Pictures paired with source code
----------

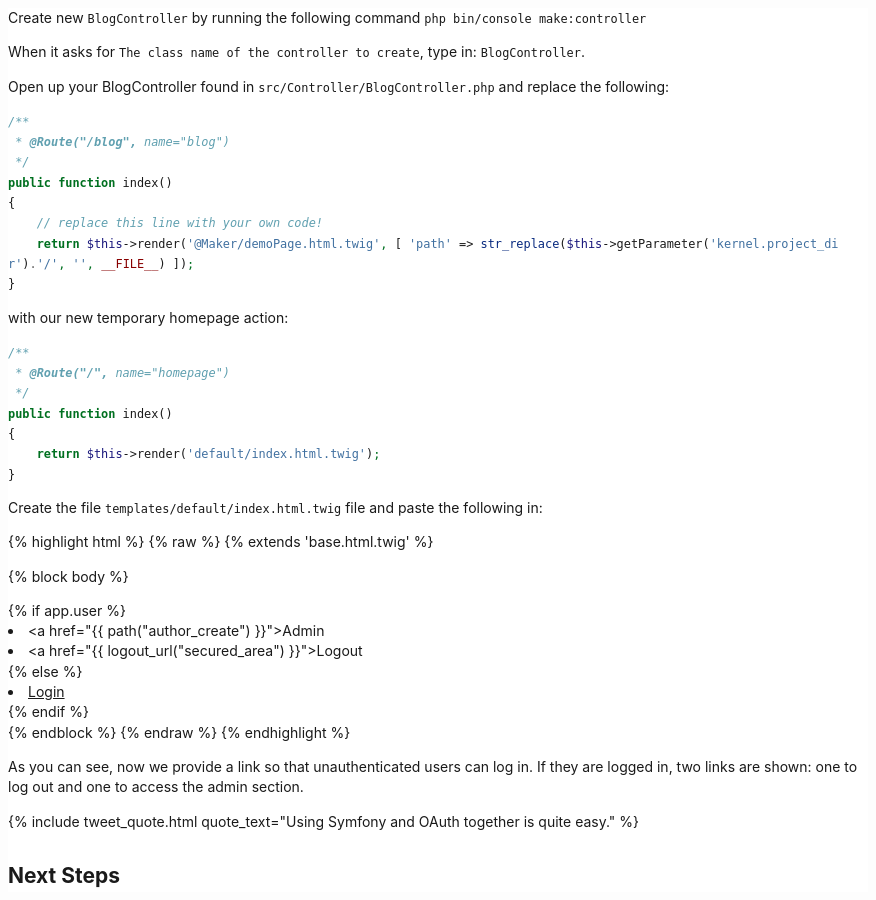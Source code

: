 Create new `BlogController` by running the following command `php bin/console make:controller`

When it asks for `The class name of the controller to create`, type in: `BlogController`.

Open up your BlogController found in `src/Controller/BlogController.php` and replace the following:

```php
/**
 * @Route("/blog", name="blog")
 */
public function index()
{
    // replace this line with your own code!
    return $this->render('@Maker/demoPage.html.twig', [ 'path' => str_replace($this->getParameter('kernel.project_dir').'/', '', __FILE__) ]);
}
```

with our new temporary homepage action:

```php
/**
 * @Route("/", name="homepage")
 */
public function index()
{
    return $this->render('default/index.html.twig');
}
```

Create the file `templates/default/index.html.twig` file and paste the following in:

{% highlight html %}
{% raw %}
{% extends 'base.html.twig' %}

{% block body %}
    <div id="wrapper">
        <div id="container">
            {% if app.user %}
                <li><a href="{{ path("author_create") }}">Admin</a></li>
                <li><a href="{{ logout_url("secured_area") }}">Logout</a></li>
            {% else %}
                <li class="active"><a href="/connect/auth0">Login</a></li>
            {% endif %}
        </div>
    </div>
{% endblock %}
{% endraw %}
{% endhighlight %}

As you can see, now we provide a link so that unauthenticated users can log in. If they are logged in, two links are shown: one to log out and one to access the admin section.

{% include tweet_quote.html quote_text="Using Symfony and OAuth together is quite easy." %}

## Next Steps
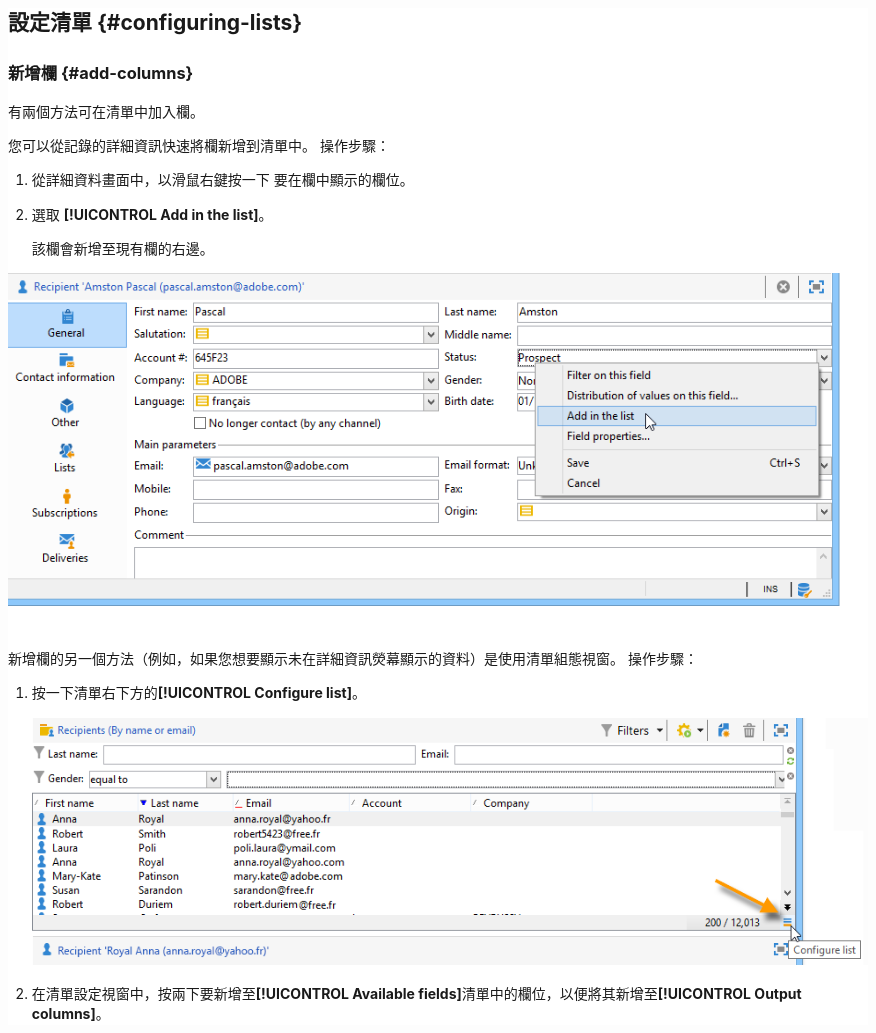 ## 設定清單 {#configuring-lists}

### 新增欄 {#add-columns}

有兩個方法可在清單中加入欄。

您可以從記錄的詳細資訊快速將欄新增到清單中。 操作步驟：

1. 從詳細資料畫面中，以滑鼠右鍵按一下 要在欄中顯示的欄位。
1. 選取 **[!UICONTROL Add in the list]**。

   該欄會新增至現有欄的右邊。

![](assets/s_ncs_user_add_in_list.png)

新增欄的另一個方法（例如，如果您想要顯示未在詳細資訊熒幕顯示的資料）是使用清單組態視窗。 操作步驟：

1. 按一下清單右下方的&#x200B;**[!UICONTROL Configure list]**。

   ![](assets/s_ncs_user_configure_list.png)

1. 在清單設定視窗中，按兩下要新增至&#x200B;**[!UICONTROL Available fields]**&#x200B;清單中的欄位，以便將其新增至&#x200B;**[!UICONTROL Output columns]**。
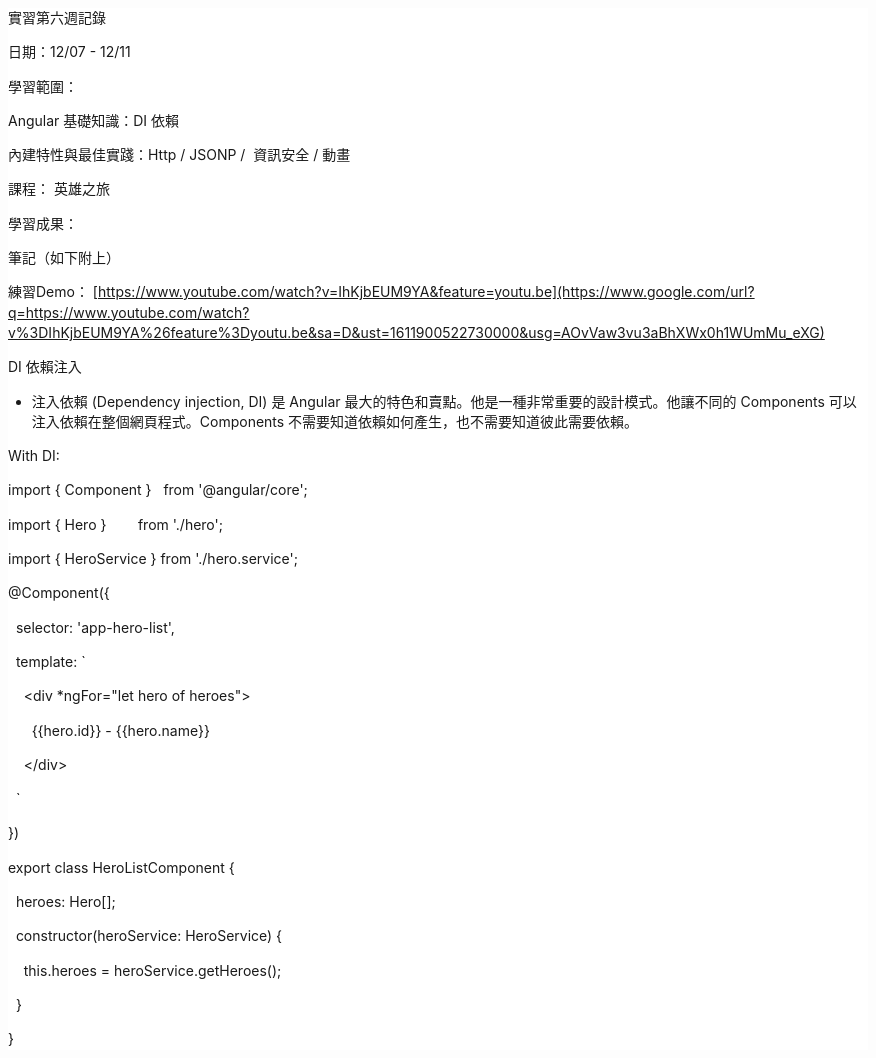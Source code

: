 實習第六週記錄

日期：12/07 - 12/11

學習範圍：

Angular 基礎知識：DI 依賴

內建特性與最佳實踐：Http / JSONP /  資訊安全 / 動畫  

課程： 英雄之旅

學習成果：

筆記（如下附上）

練習Demo：
[https://www.youtube.com/watch?v=IhKjbEUM9YA&feature=youtu.be](https://www.google.com/url?q=https://www.youtube.com/watch?v%3DIhKjbEUM9YA%26feature%3Dyoutu.be&sa=D&ust=1611900522730000&usg=AOvVaw3vu3aBhXWx0h1WUmMu_eXG)

DI 依賴注入

-   注入依賴 (Dependency injection, DI) 是 Angular
    最大的特色和賣點。他是一種非常重要的設計模式。他讓不同的 Components
    可以注入依賴在整個網頁程式。Components
    不需要知道依賴如何產生，也不需要知道彼此需要依賴。

With DI:

import { Component }   from '@angular/core';

import { Hero }        from './hero';

import { HeroService } from './hero.service';

@Component({

  selector: 'app-hero-list',

  template: \`

    \<div \*ngFor="let hero of heroes"\>

      {{hero.id}} - {{hero.name}}

    \</div\>

  \`

})

export class HeroListComponent {

  heroes: Hero[];

  constructor(heroService: HeroService) {

    this.heroes = heroService.getHeroes();

  }

}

----------

[EXERCISE PROMPT]
Write out the data once more exactly, omitting the pictures.

[REPLY TO THE TASK]
Source code

: Create new `BlogController` by running the following command `php bin/console make:controller`

When it asks for `The class name of the controller to create`, type in: `BlogController`.

Open up your BlogController found in `src/Controller/BlogController.php` and replace the following:

```php
/**
 * @Route("/blog", name="blog")
 */
public function index()
{
    // replace this line with your own code!
    return $this->render('@Maker/demoPage.html.twig', [ 'path' => str_replace($this->getParameter('kernel.project_dir').'/', '', __FILE__) ]);
}
```

with our new temporary homepage action:

```php
/**
 * @Route("/", name="homepage")
 */
public function index()
{
    return $this->render('default/index.html.twig');
}
```

Create the file `templates/default/index.html.twig` file and paste the following in:

{% highlight html %}
{% raw %}
{% extends 'base.html.twig' %}

{% block body %}
    <div id="wrapper">
        <div id="container">
            {% if app.user %}
                <li><a href="{{ path("author_create") }}">Admin</a></li>
                <li><a href="{{ logout_url("secured_area") }}">Logout</a></li>
            {% else %}
                <li class="active"><a href="/connect/auth0">Login</a></li>
            {% endif %}
        </div>
    </div>
{% endblock %}
{% endraw %}
{% endhighlight %}

As you can see, now we provide a link so that unauthenticated users can log in. If they are logged in, two links are shown: one to log out and one to access the admin section.

{% include tweet_quote.html quote_text="Using Symfony and OAuth together is quite easy." %}

## Next Steps
 ## 設定清單 {#configuring-lists}

### 新增欄 {#add-columns}

有兩個方法可在清單中加入欄。

您可以從記錄的詳細資訊快速將欄新增到清單中。 操作步驟：

1. 從詳細資料畫面中，以滑鼠右鍵按一下 要在欄中顯示的欄位。
1. 選取 **[!UICONTROL Add in the list]**。

   該欄會新增至現有欄的右邊。

![](assets/s_ncs_user_add_in_list.png)

新增欄的另一個方法（例如，如果您想要顯示未在詳細資訊熒幕顯示的資料）是使用清單組態視窗。 操作步驟：

1. 按一下清單右下方的&#x200B;**[!UICONTROL Configure list]**。

   ![](assets/s_ncs_user_configure_list.png)

1. 在清單設定視窗中，按兩下要新增至&#x200B;**[!UICONTROL Available fields]**&#x200B;清單中的欄位，以便將其新增至&#x200B;**[!UICONTROL Output columns]**。
Source code

: 實習第六週記錄

日期：12/07 - 12/11

學習範圍：

Angular 基礎知識：DI 依賴

內建特性與最佳實踐：Http / JSONP /  資訊安全 / 動畫  

課程： 英雄之旅

學習成果：

筆記（如下附上）

練習Demo：
[https://www.youtube.com/watch?v=IhKjbEUM9YA&feature=youtu.be](https://www.google.com/url?q=https://www.youtube.com/watch?v%3DIhKjbEUM9YA%26feature%3Dyoutu.be&sa=D&ust=1611900522730000&usg=AOvVaw3vu3aBhXWx0h1WUmMu_eXG)

DI 依賴注入

-   注入依賴 (Dependency injection, DI) 是 Angular
    最大的特色和賣點。他是一種非常重要的設計模式。他讓不同的 Components
    可以注入依賴在整個網頁程式。Components
    不需要知道依賴如何產生，也不需要知道彼此需要依賴。

With DI:

import { Component }   from '@angular/core';

import { Hero }        from './hero';

import { HeroService } from './hero.service';

@Component({

  selector: 'app-hero-list',

  template: \`

    \<div \*ngFor="let hero of heroes"\>

      {{hero.id}} - {{hero.name}}

    \</div\>

  \`

})

export class HeroListComponent {

  heroes: Hero[];

  constructor(heroService: HeroService) {

    this.heroes = heroService.getHeroes();

  }

}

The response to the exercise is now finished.